Task statement ->
Please reproduce all of the listing below exactly and drop its images.

Information given ->
----------------

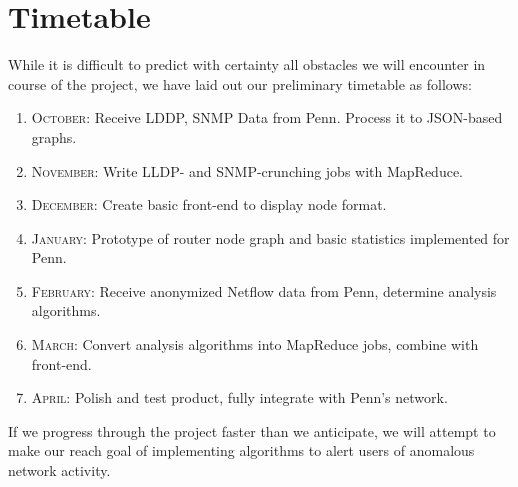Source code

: \documentclass{sig-alternate}
\begin{document}
\section{Timetable}

While it is difficult to predict with certainty all obstacles we will encounter
in course of the project, we have laid out our preliminary timetable as follows:

\begin{enumerate}
    \item \textsc{October}: Receive LDDP, SNMP Data from Penn. Process it to
        JSON-based graphs.
    \item \textsc{November}: Write LLDP- and SNMP-crunching jobs with MapReduce.
    \item \textsc{December}: Create basic front-end to display node format.
    \item \textsc{January}: Prototype of router node graph and basic statistics
        implemented for Penn.
    \item \textsc{February}: Receive anonymized Netflow data from Penn,
        determine analysis algorithms.
    \item \textsc{March}: Convert analysis algorithms into MapReduce jobs,
        combine with front-end.
    \item \textsc{April}: Polish and test product, fully integrate with Penn's
        network.
\end{enumerate}

If we progress through the project faster than we anticipate, we will attempt to
make our reach goal of implementing algorithms to alert users of anomalous
network activity.




\nocite{*}
\end{document}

----------------

Solved problem ->
Source code

: \documentclass{sig-alternate}
\begin{document}
\section{Timetable}

While it is difficult to predict with certainty all obstacles we will encounter
in course of the project, we have laid out our preliminary timetable as follows:

\begin{enumerate}
    \item \textsc{October}: Receive LDDP, SNMP Data from Penn. Process it to
        JSON-based graphs.
    \item \textsc{November}: Write LLDP- and SNMP-crunching jobs with MapReduce.
    \item \textsc{December}: Create basic front-end to display node format.
    \item \textsc{January}: Prototype of router node graph and basic statistics
        implemented for Penn.
    \item \textsc{February}: Receive anonymized Netflow data from Penn,
        determine analysis algorithms.
    \item \textsc{March}: Convert analysis algorithms into MapReduce jobs,
        combine with front-end.
    \item \textsc{April}: Polish and test product, fully integrate with Penn's
        network.
\end{enumerate}

If we progress through the project faster than we anticipate, we will attempt to
make our reach goal of implementing algorithms to alert users of anomalous
network activity.




\nocite{*}
\end{document}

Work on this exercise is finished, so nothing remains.